You can meet all the drop-dead deadlines you want from here till next Tuesday.

But if the Public Employees Insurance Agency (PEIA) Task Force doesn’t take step one to heart no one will know how to fix PEIA.

Step one is a report summarizing the results of more than 20 public hearings, nearly 850 completed surveys and countless other comments.

That report was approved Tuesday — the panel’s self-imposed deadline — but there’s no word yet on reaction to it. Still, the word was years ago and is today that the problem with PEIA is affordability.

To be exact, such costs as premiums, co-pays and deductibles linked to this state health insurance plan for public employees and their families is the issue.

Though the issue of costs was self-evident long ago, that doesn’t diminish the important work the PEIA Task Force’s Public Outreach Subcommittee did this year.

Nor should this work be dismissed by the fact that it only heard from about 1 percent of the 233,000 people covered by PEIA.

Yet, that’s what state Senate President Mitch Carmichael, who sits on this panel, would have you believe.

According to Carmichael, “If you polled the state Senate, less than 1 percent would be one senator. Would you make your decision based on that?”

We agree that this is a small sample size to base recommendations on how best to fix a complex health insurance plan.

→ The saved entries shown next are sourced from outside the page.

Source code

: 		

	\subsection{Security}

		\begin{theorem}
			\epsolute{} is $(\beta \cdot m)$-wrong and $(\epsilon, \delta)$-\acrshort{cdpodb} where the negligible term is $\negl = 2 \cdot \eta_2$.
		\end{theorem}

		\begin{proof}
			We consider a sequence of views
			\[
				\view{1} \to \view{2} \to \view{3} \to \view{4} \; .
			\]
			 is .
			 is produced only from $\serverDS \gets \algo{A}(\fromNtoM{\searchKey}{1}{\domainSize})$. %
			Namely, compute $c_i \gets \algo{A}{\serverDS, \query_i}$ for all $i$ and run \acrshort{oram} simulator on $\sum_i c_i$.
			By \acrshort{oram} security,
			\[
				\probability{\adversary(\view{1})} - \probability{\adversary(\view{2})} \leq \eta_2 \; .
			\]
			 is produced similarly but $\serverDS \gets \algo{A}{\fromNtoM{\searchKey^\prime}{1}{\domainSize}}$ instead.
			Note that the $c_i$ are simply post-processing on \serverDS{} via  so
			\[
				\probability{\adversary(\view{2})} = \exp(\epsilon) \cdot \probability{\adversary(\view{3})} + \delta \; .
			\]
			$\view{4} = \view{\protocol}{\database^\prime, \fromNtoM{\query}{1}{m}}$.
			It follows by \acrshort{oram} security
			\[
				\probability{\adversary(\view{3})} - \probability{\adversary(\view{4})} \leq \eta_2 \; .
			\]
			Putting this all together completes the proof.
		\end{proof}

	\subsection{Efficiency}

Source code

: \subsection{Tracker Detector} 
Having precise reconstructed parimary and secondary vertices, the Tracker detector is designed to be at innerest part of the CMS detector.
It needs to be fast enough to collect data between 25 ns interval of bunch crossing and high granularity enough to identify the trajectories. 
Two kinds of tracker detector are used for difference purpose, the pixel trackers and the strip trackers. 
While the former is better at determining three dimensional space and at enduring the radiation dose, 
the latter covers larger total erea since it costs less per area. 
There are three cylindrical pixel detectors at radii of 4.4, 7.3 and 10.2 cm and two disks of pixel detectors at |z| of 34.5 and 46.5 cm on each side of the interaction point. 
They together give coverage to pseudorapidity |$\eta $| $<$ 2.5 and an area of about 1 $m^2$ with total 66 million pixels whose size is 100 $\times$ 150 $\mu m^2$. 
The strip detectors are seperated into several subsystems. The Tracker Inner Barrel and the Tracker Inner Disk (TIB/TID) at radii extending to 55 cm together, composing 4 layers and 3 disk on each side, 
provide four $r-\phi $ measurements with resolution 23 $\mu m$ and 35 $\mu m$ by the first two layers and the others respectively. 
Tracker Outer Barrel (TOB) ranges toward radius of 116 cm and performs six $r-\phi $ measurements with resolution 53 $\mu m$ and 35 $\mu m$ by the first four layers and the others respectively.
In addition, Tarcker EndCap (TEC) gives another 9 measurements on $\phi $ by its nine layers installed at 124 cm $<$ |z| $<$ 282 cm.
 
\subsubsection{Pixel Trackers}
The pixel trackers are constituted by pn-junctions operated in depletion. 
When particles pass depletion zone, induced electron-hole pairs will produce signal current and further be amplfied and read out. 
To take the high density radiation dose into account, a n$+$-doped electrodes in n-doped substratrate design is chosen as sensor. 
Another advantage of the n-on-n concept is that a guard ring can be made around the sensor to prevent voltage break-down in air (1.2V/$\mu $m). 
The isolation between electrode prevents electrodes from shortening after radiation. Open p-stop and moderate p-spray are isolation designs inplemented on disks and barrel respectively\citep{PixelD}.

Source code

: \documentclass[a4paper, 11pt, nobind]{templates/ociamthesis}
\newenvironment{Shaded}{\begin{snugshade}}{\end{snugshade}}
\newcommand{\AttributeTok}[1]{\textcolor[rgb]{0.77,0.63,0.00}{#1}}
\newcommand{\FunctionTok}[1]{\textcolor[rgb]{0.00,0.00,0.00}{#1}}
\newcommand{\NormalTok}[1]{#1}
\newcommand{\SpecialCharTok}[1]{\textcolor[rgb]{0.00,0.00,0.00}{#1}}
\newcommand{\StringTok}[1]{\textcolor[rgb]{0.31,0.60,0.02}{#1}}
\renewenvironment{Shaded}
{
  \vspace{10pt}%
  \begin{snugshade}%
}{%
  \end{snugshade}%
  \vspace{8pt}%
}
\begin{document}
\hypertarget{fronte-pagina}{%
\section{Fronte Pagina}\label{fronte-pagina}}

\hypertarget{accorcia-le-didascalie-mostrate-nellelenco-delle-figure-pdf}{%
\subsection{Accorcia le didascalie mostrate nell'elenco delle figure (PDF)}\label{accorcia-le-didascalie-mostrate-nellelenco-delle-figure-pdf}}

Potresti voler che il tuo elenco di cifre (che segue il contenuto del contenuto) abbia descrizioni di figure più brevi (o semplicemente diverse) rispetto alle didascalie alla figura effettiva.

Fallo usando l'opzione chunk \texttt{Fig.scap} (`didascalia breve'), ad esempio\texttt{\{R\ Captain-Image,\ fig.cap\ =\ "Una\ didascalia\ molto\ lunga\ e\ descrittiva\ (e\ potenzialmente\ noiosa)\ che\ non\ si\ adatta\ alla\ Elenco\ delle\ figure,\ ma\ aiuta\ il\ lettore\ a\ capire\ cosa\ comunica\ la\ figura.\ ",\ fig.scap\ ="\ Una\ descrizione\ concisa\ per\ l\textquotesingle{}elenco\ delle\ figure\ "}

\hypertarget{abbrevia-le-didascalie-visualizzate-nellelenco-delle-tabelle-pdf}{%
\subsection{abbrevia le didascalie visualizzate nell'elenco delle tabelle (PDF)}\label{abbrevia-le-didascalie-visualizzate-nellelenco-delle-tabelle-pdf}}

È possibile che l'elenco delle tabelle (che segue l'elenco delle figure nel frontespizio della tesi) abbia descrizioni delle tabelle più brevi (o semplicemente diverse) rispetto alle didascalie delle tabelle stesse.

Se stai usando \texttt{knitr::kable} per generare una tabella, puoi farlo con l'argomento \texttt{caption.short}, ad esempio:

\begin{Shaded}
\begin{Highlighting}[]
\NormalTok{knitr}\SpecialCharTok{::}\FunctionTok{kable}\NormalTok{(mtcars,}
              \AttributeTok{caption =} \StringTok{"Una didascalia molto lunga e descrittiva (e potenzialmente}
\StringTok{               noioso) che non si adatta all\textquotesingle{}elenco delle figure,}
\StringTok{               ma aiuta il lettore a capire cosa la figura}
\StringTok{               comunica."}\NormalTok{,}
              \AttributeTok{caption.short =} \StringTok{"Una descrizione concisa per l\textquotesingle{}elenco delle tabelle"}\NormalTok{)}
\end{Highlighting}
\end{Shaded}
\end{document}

However, we suspect if you were to poll just one public employee you would reach the same conclusion had you polled everyone covered by PEIA.

Last week, Carmichael, R-Jackson, did admit that the subcommittee overwhelmingly heard that cost was the No. 1 issue with PEIA. But then rhetorically asked,“So how do you fix it? What was the recommendation? Taxes, right? A funding source,” he said.

How else would you pay to fix it? And before anyone jumps to conclusions, the source the panel heard proposed the most was raising the natural gas severance tax.

Admittedly, many people enjoy taking the worst side just for the sake of argument in discussions.

However, rather than playing devil’s advocate we get the impression that Carmichael is playing adversary on this subcommittee.

The acrimony that exists between him and the two leaders of the state’s teachers’ unions, who also sit on this panel, is understandable.

However, to drag that kind of rancor into preparing a report on what you heard, not your opinions, is wrong.

This group did put its differences aside and summarized the comments and concerns it heard into this report.

But we cannot forget, the entire state is still under pressure to fix PEIA — not play politics.